I recently spoke to a right-leaning group on the campus of my alma mater, the University of North Carolina, about my post-college career as an advocate for conservative principles and policy. I was somewhat embarrassed to admit to the group that I never did any meaningful advocacy for the cause as a college student, but I know I am not alone. Many right-leaning students on campuses across the country — and faculty, for that matter — don’t feel free to express their political opinions for fear of social rejection or worse.
We can and should work to combat this, not just for conservative students but for progressive students as well. All students need to learn how to freely exchange ideas and cope with situations that make them uncomfortable.

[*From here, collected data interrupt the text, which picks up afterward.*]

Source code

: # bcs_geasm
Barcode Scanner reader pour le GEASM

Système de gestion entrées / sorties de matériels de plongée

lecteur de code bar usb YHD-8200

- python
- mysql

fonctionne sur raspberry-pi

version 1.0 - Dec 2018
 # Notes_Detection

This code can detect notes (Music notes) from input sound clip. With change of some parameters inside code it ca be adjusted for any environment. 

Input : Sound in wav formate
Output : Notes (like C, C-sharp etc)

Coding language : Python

Encouragingly, some nonprofit organizations are leading efforts to preserve and elevate free speech. Examples include the Steamboat Institute, which runs a Campus Liberty Tour, sponsoring debates on college campuses; the Bipartisan Policy Center, which directs a Campus Free Expression project; and the Institute for Citizens and Scholars, which recruited 13 universities to sign on its Campus Call for Free Expression Initiative.
Two universities near to my heart have also taken interesting steps to address the problem.
UNC-Chapel Hill has started a Program for Public Discourse, which aims to “support a culture of robust public argument through curricular and extra-curricular engagement.” This program’s success, like that of our universities in general, will depend on its ability to avoid capture by one political perspective so that it remains open to all perspectives.
And the University of Colorado Boulder established in 2013 a position for a visiting scholar in conservative thought. At first, this reeked of tokenism and affirmative action to me, but I’ve come to appreciate it and wish that other universities would replicate it. Students need access to an expert — a professor — who can serve as a balance against the prevailing political messages on campus. It may be sadly laughable to only have one openly conservative professor on a college campus, but one is decidedly better than zero.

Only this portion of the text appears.